━━━━━ INFORMATION SHOWN

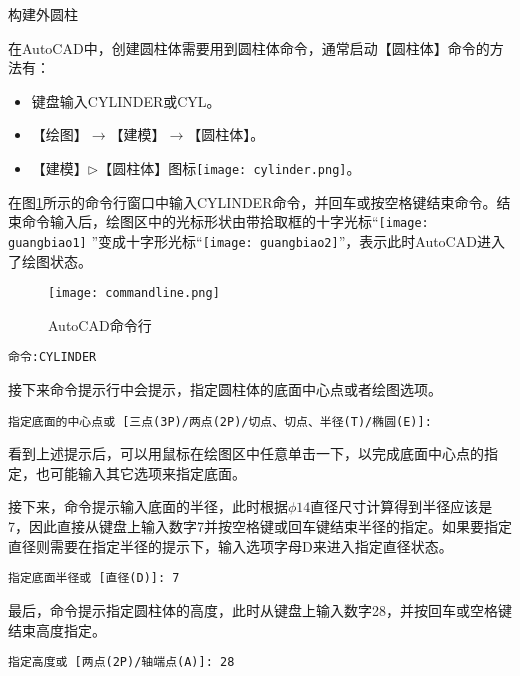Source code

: \begin{procedure}

\item 构建外圆柱

在AutoCAD中，创建圆柱体需要用到圆柱体命令，通常启动【圆柱体】命令的方法有：
\begin{itemize}
\item 键盘输入CYLINDER或CYL。
\item 【绘图】$\rightarrow$【建模】$\rightarrow$【圆柱体】。
\item 【建模】$\triangleright$【圆柱体】图标\texttt{[image: cylinder.png]}。
\end{itemize}

在图\ref{fig:commandline}所示的命令行窗口中输入CYLINDER命令，并回车或按空格键结束命令。结束命令输入后，绘图区中的光标形状由带拾取框的十字光标“\texttt{[image: guangbiao1]} ”变成十字形光标“\texttt{[image: guangbiao2]}”，表示此时AutoCAD进入了绘图状态。
\begin{figure}[htbp]
\centering
\texttt{[image: commandline.png]}
\caption{AutoCAD命令行}\label{fig:commandline}
\end{figure}

\begin{lstlisting}
命令:CYLINDER
\end{lstlisting}

接下来命令提示行中会提示，指定圆柱体的底面中心点或者绘图选项。
\begin{lstlisting}
指定底面的中心点或 [三点(3P)/两点(2P)/切点、切点、半径(T)/椭圆(E)]:
\end{lstlisting}

看到上述提示后，可以用鼠标在绘图区中任意单击一下，以完成底面中心点的指定，也可能输入其它选项来指定底面。

接下来，命令提示输入底面的半径，此时根据$\phi 14$直径尺寸计算得到半径应该是7，因此直接从键盘上输入数字7并按空格键或回车键结束半径的指定。如果要指定直径则需要在指定半径的提示下，输入选项字母D来进入指定直径状态。
\begin{lstlisting}
指定底面半径或 [直径(D)]: 7
\end{lstlisting}

最后，命令提示指定圆柱体的高度，此时从键盘上输入数字28，并按回车或空格键结束高度指定。
\begin{lstlisting}
指定高度或 [两点(2P)/轴端点(A)]: 28
\end{lstlisting}


\end{procedure}
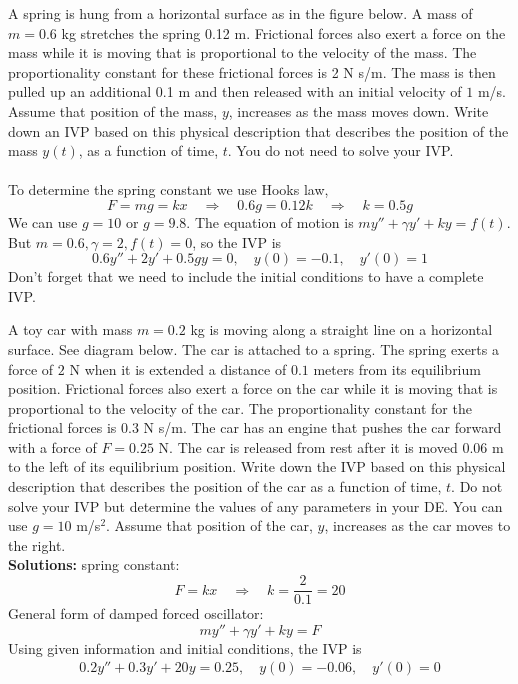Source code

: \ifnum {}
\question[2] A spring is hung from a horizontal surface as in the figure below. A mass of $m=0.6$ kg stretches the spring 0.12 m. Frictional forces also exert a force on the mass while it is moving that is proportional to the velocity of the mass. The proportionality constant for these frictional forces is 2 N s/m. The mass is then pulled up an additional 0.1 m and then released with an initial velocity of $1$ m/s. Assume that position of the mass, $y$, increases as the mass moves down. Write down an IVP based on this physical description that describes the position of the mass $y(t)$, as a function of time, $t$. You do not need to solve your IVP. \\[4pt]
% 
\ifnum {} {\color{DarkBlue} \\[12pt] 
To determine the spring constant we use Hooks law, 
$$F = mg  = kx \quad \Rightarrow \quad 0.6g = 0.12k \quad \Rightarrow \quad k = 0.5g$$
We can use $g=10$ or $g=9.8$. The equation of motion is $my''+\gamma y' + ky = f(t)$.
But $m=0.6, \gamma = 2, f(t) = 0$, so the IVP is
$$0.6y'' + 2 y' + 0.5gy = 0, \quad y(0) = -0.1, \quad y'(0) = 1$$
Don't forget that we need to include the initial conditions to have a complete IVP.
} 
\else 
\vfill
\fi
\fi 





\ifnum {}
\question[3] A toy car with mass $m = 0.2$ kg is moving along a straight line on a horizontal surface. See diagram below. The car is attached to a spring. The spring exerts a force of $2$ N when it is extended a distance of $0.1$ meters from its equilibrium position. Frictional forces also exert a force on the car while it is moving that is proportional to the velocity of the car. The proportionality constant for the frictional forces is $0.3$ N s/m. The car has an engine that pushes the car forward with a force of $F = 0.25$ N. The car is released from rest after it is moved 0.06 m to the left of its equilibrium position. Write down the IVP based on this physical description that describes the position of the car as a function of time, $t$. Do not solve your IVP but determine the values of any parameters in your DE. You can use $g = 10$ m/s$^2$. Assume that position of the car, $y$, increases as the car moves to the right. \\


\ifnum {} {\color{DarkBlue} 
\textbf{Solutions:} spring constant:
$$F = kx \quad \Rightarrow \quad k = \frac{2}{0.1} = 20$$
General form of damped forced oscillator:
$$my'' + \gamma y' + ky = F$$
Using given information and initial conditions, the IVP is
\begin{align}
    0.2 y'' + 0.3 y' + 20y = 0.25, \quad y(0) = -0.06, \quad y'(0) = 0
\end{align}
} 
\else 
\vfill
\fi
\fi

━━━━━━━━━━

- [WHAT YOU HAVE TO DO]
What is the number of lines in the records that include "commandline"? Answer with that number alone.

- [EXERCISE OUTPUT]
3